家康公 終の棲家となった駿府城
(現在の駿府城公園)
ホビーの街 静岡。 はじまりは徳川家康公? 2
駿河国(主に現在の静岡県静岡市を中心とした静岡県中部地方)において、徳川家康公が領主として君臨するのは、今川氏滅亡後、この地を支配下に置いた甲斐国 武田氏を追い払った後の戦国時代後期の天正時代になってからです。
武田氏の勢いがいよいよ無くなり、西の遠江国を支配していた徳川家康公は駿河国の武田勢の駆逐を考え始めます。
1581年 天正9年、徳川家康公は遠江、駿河に点在した武田家支配下の城郭の攻略にあたり、浅間神社で戦勝を祈願し、武田放逐の後に必ず再建すべく祈願を成して社殿を焼き払い、浅間神社の背後にあった武田方の賤機山城を攻略しました。

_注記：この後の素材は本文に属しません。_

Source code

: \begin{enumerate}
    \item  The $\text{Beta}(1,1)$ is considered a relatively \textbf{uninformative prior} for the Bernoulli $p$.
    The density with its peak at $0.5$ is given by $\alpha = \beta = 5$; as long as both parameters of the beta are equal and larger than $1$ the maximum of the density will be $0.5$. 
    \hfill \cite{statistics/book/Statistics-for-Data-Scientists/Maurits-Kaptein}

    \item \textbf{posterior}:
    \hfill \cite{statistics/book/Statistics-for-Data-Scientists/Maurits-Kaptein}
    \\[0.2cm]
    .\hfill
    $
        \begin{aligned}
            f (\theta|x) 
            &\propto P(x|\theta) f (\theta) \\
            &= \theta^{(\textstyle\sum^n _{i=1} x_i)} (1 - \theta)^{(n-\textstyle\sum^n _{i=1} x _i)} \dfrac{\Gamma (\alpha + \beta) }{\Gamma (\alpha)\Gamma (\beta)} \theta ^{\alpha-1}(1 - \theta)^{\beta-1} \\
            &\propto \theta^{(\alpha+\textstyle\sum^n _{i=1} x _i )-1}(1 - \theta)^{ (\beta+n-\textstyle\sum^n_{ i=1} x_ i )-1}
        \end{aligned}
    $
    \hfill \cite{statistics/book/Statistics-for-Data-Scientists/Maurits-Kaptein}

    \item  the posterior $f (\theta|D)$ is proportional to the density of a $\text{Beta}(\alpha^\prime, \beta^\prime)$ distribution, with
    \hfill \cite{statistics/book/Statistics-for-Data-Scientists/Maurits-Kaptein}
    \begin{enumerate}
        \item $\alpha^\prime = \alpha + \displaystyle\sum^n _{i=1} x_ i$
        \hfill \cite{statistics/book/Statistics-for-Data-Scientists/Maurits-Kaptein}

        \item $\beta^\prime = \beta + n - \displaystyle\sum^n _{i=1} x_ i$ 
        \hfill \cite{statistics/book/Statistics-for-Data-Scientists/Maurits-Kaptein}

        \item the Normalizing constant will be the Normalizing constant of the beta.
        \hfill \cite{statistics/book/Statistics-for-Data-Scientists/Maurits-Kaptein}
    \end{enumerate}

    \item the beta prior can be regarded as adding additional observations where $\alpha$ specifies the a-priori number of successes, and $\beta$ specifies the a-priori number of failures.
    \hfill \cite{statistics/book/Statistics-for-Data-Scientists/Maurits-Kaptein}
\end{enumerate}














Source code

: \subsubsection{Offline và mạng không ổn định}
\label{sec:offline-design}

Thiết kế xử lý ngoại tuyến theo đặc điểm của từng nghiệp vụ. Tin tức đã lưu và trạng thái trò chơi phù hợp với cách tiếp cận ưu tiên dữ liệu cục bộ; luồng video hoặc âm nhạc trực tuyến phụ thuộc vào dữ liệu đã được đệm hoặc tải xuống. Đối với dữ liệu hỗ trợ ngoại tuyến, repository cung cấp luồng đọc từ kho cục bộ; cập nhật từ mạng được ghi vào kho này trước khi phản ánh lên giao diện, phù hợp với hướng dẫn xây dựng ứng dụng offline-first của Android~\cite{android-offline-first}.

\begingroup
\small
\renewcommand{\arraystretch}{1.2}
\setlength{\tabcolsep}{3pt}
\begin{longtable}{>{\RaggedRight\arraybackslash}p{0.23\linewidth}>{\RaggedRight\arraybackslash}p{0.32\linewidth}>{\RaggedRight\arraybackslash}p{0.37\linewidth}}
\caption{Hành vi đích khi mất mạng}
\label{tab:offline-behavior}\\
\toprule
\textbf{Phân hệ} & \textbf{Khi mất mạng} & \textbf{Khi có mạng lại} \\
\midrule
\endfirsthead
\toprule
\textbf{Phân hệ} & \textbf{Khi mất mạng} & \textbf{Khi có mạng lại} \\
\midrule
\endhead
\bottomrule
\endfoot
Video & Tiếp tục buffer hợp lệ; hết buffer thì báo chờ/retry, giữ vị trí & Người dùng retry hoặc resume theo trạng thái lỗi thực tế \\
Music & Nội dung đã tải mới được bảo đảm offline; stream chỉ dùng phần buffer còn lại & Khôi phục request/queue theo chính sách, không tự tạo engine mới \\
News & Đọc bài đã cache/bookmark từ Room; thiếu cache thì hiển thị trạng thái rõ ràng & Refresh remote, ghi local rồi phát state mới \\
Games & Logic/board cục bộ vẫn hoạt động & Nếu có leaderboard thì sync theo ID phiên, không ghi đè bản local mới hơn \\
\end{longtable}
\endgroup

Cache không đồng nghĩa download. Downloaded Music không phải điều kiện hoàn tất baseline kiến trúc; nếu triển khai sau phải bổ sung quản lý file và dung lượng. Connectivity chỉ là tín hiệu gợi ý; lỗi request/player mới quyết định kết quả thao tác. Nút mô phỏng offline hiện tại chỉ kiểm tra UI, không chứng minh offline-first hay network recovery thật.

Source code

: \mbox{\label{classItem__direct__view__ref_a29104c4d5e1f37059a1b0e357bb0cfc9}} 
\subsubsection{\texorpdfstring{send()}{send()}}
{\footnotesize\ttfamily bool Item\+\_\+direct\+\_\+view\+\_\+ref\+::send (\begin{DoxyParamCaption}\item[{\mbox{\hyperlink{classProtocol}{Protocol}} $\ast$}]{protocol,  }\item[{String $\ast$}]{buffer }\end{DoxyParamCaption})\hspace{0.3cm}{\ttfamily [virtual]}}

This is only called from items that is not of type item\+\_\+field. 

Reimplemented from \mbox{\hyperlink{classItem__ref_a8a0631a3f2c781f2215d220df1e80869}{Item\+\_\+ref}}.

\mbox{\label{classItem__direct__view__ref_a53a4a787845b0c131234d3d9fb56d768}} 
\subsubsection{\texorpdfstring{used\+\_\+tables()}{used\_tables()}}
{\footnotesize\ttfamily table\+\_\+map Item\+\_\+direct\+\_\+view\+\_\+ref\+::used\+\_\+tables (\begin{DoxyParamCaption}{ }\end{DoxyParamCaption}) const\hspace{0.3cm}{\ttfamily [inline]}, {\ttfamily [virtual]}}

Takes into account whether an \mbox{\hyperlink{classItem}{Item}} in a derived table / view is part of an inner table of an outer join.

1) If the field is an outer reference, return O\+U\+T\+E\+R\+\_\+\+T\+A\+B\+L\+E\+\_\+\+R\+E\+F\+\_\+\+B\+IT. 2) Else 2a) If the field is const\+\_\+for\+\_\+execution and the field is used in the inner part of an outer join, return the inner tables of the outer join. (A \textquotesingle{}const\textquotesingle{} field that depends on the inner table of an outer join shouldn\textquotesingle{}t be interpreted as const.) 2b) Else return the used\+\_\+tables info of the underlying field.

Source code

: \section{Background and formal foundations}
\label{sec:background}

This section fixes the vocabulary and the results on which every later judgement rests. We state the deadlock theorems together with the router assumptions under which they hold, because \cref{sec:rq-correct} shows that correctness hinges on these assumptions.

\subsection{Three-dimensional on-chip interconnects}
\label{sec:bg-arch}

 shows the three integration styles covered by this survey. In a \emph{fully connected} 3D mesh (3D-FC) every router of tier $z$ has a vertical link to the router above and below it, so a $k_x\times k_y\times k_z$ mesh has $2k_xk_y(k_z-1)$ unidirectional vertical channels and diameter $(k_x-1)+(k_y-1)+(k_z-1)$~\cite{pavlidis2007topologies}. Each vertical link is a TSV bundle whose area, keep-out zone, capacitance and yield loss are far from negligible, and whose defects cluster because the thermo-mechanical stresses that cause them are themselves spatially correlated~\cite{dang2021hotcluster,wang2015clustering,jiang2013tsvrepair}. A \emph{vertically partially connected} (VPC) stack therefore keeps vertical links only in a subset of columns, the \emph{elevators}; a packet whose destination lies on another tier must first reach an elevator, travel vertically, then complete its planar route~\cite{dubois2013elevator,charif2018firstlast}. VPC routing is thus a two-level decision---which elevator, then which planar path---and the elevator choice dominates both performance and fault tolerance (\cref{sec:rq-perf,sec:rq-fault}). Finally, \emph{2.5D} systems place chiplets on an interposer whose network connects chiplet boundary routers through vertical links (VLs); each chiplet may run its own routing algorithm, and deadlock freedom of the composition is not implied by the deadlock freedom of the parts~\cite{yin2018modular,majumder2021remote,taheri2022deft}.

翌年 天正10年の3月に武田氏は滅亡し、駿河の大守となった徳川家康公は、
天正14年に祈願の際に誓った約束を果たすべく、東海各国に勧進を行いますが、家康公は豊臣秀吉によって江戸へ移封とされ、一度は駿河国の領主を離れることとなります。
征夷大将軍となり、江戸に幕府を開いた家康公は将軍職をわずか2年で辞して三男の秀忠公に譲り、自らは大御所として駿府に戻って来ます。
隠居の身としながらも、絶大な権力を持つ家康公は駿河国の総社として浅間神社の保護を強めました。
浅間神社 楼門
1616年 元和2年4月17日、徳川家康公が75歳で生涯を閉じると、遺言に従い、2代将軍 徳川秀忠 公は遺骸を久能山に納めました。
さらに朝廷により、【東照大権現】の神号が贈られたことを受け、弟の徳川頼宣を総奉行に、江戸城、二条城、駿府城、知恩院、増上寺など、数多くの城郭や寺社を手掛けた中井大和守正清が大工棟梁となり霊廟の造営に取り掛かりました。
久能山東照宮 拝殿
その後、徳川将軍家は3代 家光公へと継承され、
1635年 寛永11年、家光公上洛の折、祖父の家康公が保護を命じていた浅間神社、社殿の修造を命じ、日光東照宮や浅草寺などを手がけ幕府御用の大工、木原木工允藤原義久を幕府の棟梁とし、華村長左衛門を地元大工方棟梁として造営が行われました。
その後、安永と天明の2度、町方の出火により浅間神社 社殿にも延焼したものの、1804年 文化元年から60年余の歳月と、当時の金額で10万両の巨費を投じて再建されたのが現在に伝わる浅間神社の社殿群です。
浅間神社 大拝殿
これらの社殿造営は徳川幕府直轄の工事として行われ、寛永年間以降 約60年に及ぶ造営に携わった大工、華村(花村)家をはじめ大工や塗師方の子孫、また全国より優れた職人が集められました。
特に彫刻には信州諏訪の立川和四郎親子三代や弟子一門が携わり、その功により立川和四郎は幕府より内匠の号を賜りました。
寛永時代より久能山東照宮や浅間神社の造営に尽力した職人は、木工・模型・漆器などの工芸品を手がけるようになり、駿河指物・駿河漆器など、その後の静岡市の特産工業へと発展する礎となりました。
模型はその後、プラモデル産業へと発展し、静岡は日本一のプラモデル産地となってゆきますが、その始まりは、徳川家康公による浅間神社の保護からスタートしたと言えると思います。
久能山東照宮に奉納されたプラモデル
プラモデルが奉納されるなんて、ホビーの街 静岡だからこそ。